Липа предложила составить акт о том, «в каком положении» застали люди брошенный Корзуниными крепкостенный их двор. После того как рукой той же Липы акт был написан и скреплен подписями, Платон спросил растерянно:
— Что же теперь будет-то? Куда же нам с Мариной деваться?
— Куда же нам? — оробев, повторила Марина.
— Как это куда? — засмеялась Липа. — Здесь и оставайтесь, хозяйничайте… Корзунины вам обоим дышать не давали, а теперь вы вздохнете свободно.
— Ой, нет… еще не вздохнем мы, не вздохнем! — и Марина вдруг расплакалась.
— Что с тобой? — удивилась Липа.
— Господи… да как же… ведь мы вместе с ними жили.
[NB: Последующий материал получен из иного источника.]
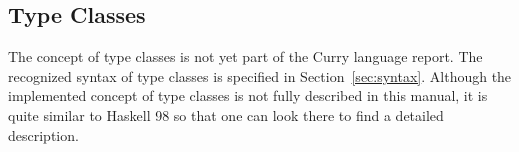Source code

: \subsection{Type Classes}

The concept of type classes is not yet part of the Curry language report.
The recognized syntax of type classes is specified in
Section~\ref{sec:syntax}.
Although the implemented concept of type classes
is not fully described in this manual,
it is quite similar to Haskell 98 \cite{PeytonJones03Haskell}
so that one can look there to find a detailed description.


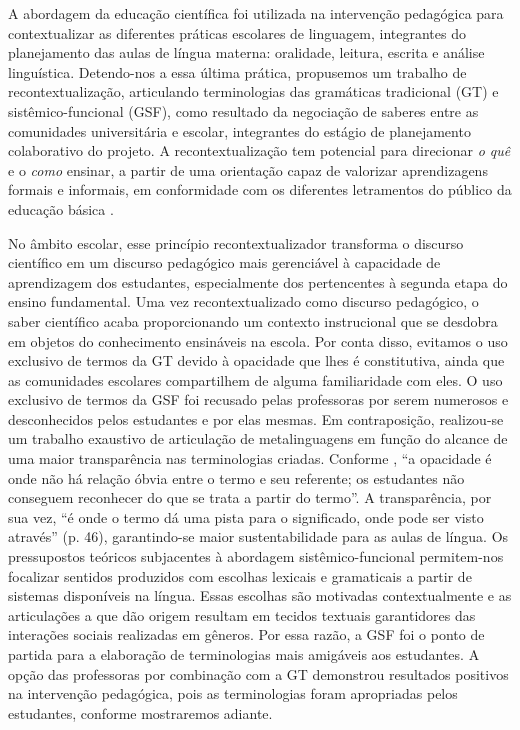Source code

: A abordagem da educação científica foi utilizada na intervenção
pedagógica para contextualizar as diferentes práticas escolares de
linguagem, integrantes do planejamento das aulas de língua materna:
oralidade, leitura, escrita e análise linguística. Detendo-nos a essa
última prática, propusemos um trabalho de recontextualização,
articulando terminologias das gramáticas tradicional (GT) e
sistêmico-funcional (GSF), como resultado da negociação de saberes entre
as comunidades universitária e escolar, integrantes do estágio de
planejamento colaborativo do projeto. A recontextualização tem potencial
para direcionar \emph{o quê} e o \emph{como} ensinar, a partir de uma
orientação capaz de valorizar aprendizagens formais e informais, em
conformidade com os diferentes letramentos do público da educação básica
\cite{bernstein_pedagogy_2000,antonella_recontextualizacao_2023}.

No âmbito escolar, esse princípio recontextualizador transforma o
discurso científico em um discurso pedagógico mais gerenciável à
capacidade de aprendizagem dos estudantes, especialmente dos
pertencentes à segunda etapa do ensino fundamental. Uma vez
recontextualizado como discurso pedagógico, o saber científico acaba
proporcionando um contexto instrucional que se desdobra em objetos do
conhecimento ensináveis na escola. Por conta disso, evitamos o uso
exclusivo de termos da GT devido à opacidade que lhes é constitutiva,
ainda que as comunidades escolares compartilhem de alguma familiaridade
com eles. O uso exclusivo de termos da GSF foi recusado pelas
professoras por serem numerosos e desconhecidos pelos estudantes e por
elas mesmas. Em contraposição, realizou-se um trabalho exaustivo de
articulação de metalinguagens em função do alcance de uma maior
transparência nas terminologias criadas. Conforme \textcite[p. 50]{berry_terminology_2010},
``a opacidade é onde não há relação óbvia entre o termo e seu referente;
os estudantes não conseguem reconhecer do que se trata a partir do
termo''. A transparência, por sua vez, ``é onde o termo dá uma pista
para o significado, onde pode ser \textquotesingle visto
através\textquotesingle'' (p. 46), garantindo-se maior sustentabilidade
para as aulas de língua.
Os pressupostos teóricos subjacentes à abordagem sistêmico-funcional
permitem-nos focalizar sentidos produzidos com escolhas lexicais e
gramaticais a partir de sistemas disponíveis na língua. Essas escolhas
são motivadas contextualmente e as articulações a que dão origem
resultam em tecidos textuais garantidores das interações sociais
realizadas em gêneros. Por essa razão, a GSF foi o ponto de partida para
a elaboração de terminologias mais amigáveis aos estudantes. A opção das
professoras por combinação com a GT demonstrou resultados positivos na
intervenção pedagógica, pois as terminologias foram apropriadas pelos
estudantes, conforme mostraremos adiante.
В том дворе Ефимку-дурака спаивали, чтобы он в Степана стрелял… Что ж Степан Андреич теперь о нас с Платоном подумает? Ой, горюшко-о! — и Марина еще горше заплакала.
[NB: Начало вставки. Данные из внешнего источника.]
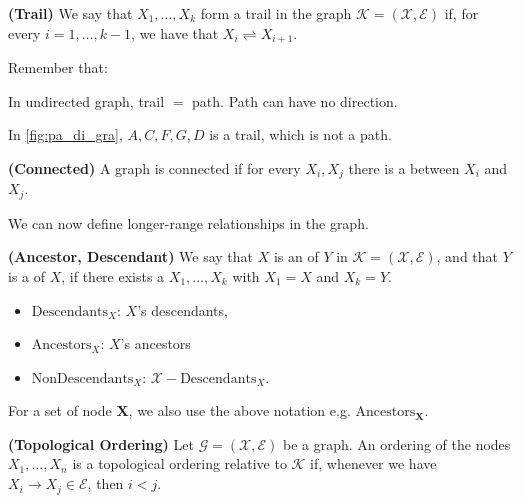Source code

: \documentclass{article}
\newcommand{\bfs}[1]{\textbf{({#1}) }}
\begin{document}
\begin{defa}\bfs{Trail}
We say that $X_{1}, \ldots, X_{k}$ form a trail in the graph $\mathcal{K}=(\mathcal{X}, \mathcal{E})$ if, for every $i=1, \ldots, k-1$, we have that $X_{i} \rightleftharpoons X_{i+1}$.
\end{defa}
\begin{rema}Remember that:

\centerline{}

In undirected graph, trail $=$ path. Path can have no direction.
\end{rema}
\begin{exma}
In \cref{fig:pa_di_gra}, $A, C, F, G, D$ is a trail, which is not a path. 
\end{exma}
\begin{defa}\bfs{Connected}
A graph is connected if for every $X_{i}, X_{j}$ there is a  between $X_{i}$ and $X_{j}$.
\end{defa}


We can now define longer-range relationships in the graph.
\begin{defa}\bfs{Ancestor, Descendant}
 We say that $X$ is an  of $Y$ in $\mathcal{K}=(\mathcal{X}, \mathcal{E})$, and that $Y$ is a  of $X$, if there exists a  $X_{1}, \ldots, X_{k}$ with $X_{1}=X$ and $X_{k}=Y$. 
   \begin{itemize}
   \item $\mathrm{Descendants}_{X}$: $X$'s descendants,
    \item  $\mathrm{Ancestors}_{X}$: $X$'s ancestors
    \item $\mathrm{NonDescendants}_{X}$:  $\mathcal{X} - \mathrm{Descendants}_{X}$.
\end{itemize}

\end{defa}
\begin{rema}
 For a set of node $\boldsymbol{X}$, we also use the above notation e.g. $\mathrm{Ancestors}_{\boldsymbol{X}}$.
\end{rema}
\begin{defa}\bfs{Topological Ordering}\label{def:top_order}
 Let $\mathcal{G}=(\mathcal{X}, \mathcal{E})$ be a graph. An ordering of the nodes $X_{1}, \ldots, X_{n}$ is a topological ordering relative to $\mathcal{K}$ if, whenever we have $X_{i} \rightarrow X_{j} \in \mathcal{E}$, then $i<j$.
\end{defa}
\end{document}
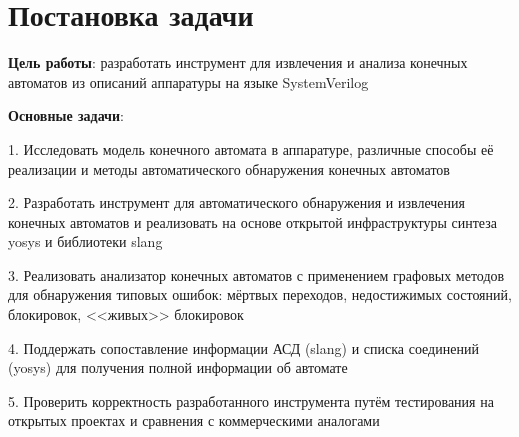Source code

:\section{Постановка задачи}
\label{sec:Chapter1} 

\textbf{Цель работы}: разработать инструмент для извлечения и анализа конечных автоматов из описаний
аппаратуры на языке SystemVerilog

\textbf{Основные задачи}:

1. Исследовать модель конечного автомата в аппаратуре, различные способы её реализации и методы
автоматического обнаружения конечных автоматов

2. Разработать инструмент для автоматического обнаружения и извлечения конечных автоматов и реализовать
на основе открытой инфраструктуры синтеза yosys и библиотеки slang

3. Реализовать анализатор конечных автоматов с применением графовых методов для обнаружения типовых ошибок:
мёртвых переходов, недостижимых состояний, блокировок, <<живых>> блокировок

4. Поддержать сопоставление информации АСД (slang) и списка соединений (yosys) для получения полной
информации об автомате

5. Проверить корректность разработанного инструмента путём тестирования на открытых проектах и сравнения
с коммерческими аналогами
— А мы… мы хоть присягу в том дадим: ни сном ни духом о том черном деле не знали, — взволнованно заговорил Платон.
— Да знаем, знаем, — прервал его Финоген. — Оба вы не ихней, не корзунинской кости… никто за вами вины не числит.
— А все-таки хочу я о том Степану Андреичу обсказать… — начала опять Марина, и в ее озабоченном взгляде Липа прочла новое выражение — раздумья и зарождающейся смелости.
— Ну… что ж… — поддержала Липа, — если ты уж так желаешь, Марина, пойдем к Степану Андреичу.
— А мне можно? — робко спросил Платон. — Я бы тоже ему все обсказал… чтоб уж душа моя была спокойна…
— Хорошо, — согласилась Липа и, подумав, добавила: — Только вы сразу к нему не входите… я подготовлю его… человек много крови потерял, с ним пока надо поосторожнее… Сначала я скажу Степану о вас, а потом кликну, ждите…
— Скажи, милая, скажи, голубушка… спасибо тебе, — прошептала Марина, задрожав, как лист на осине, а Платон только взглянул на Липу с такой мольбой, что у девушки даже сердце сжалось: «Да как же они измучились оба!»
Легкой, решительной походкой Липа вошла в комнату.
Степан лежал высоко в подушках у распахнутого окна, осунувшийся, крест-накрест перевязанный бинтами. Его глубоко запавшие глаза блеснули навстречу Липе.
— Степа, — сказала она, властным и нежным движением обнимая его за шею, — тут к тебе Марина с Платоном пришли… Шш… не беспокойся, Степа, родной, это все к хорошему…
Она кратко рассказала о последних тревогах Марины и Платона и заключила тем же ласково-властным тоном:
— Видишь, Степа, не какие-нибудь бессовестные они люди… Марина с Платоном. Видишь, у них сердце болит, не думаешь ли ты о них плохо, как о всех Корзуниных… Эти двое уж до того намучились, что…
— А ты их до того жалеешь, Липушка, что мне и полежать-то спокойно не даешь, — мягко укорил девушку Баюков. Но она не смутилась. Нежно взяв в свои легкие, проворные руки его желтое, исхудавшее лицо, она сказала с любовной уверенностью.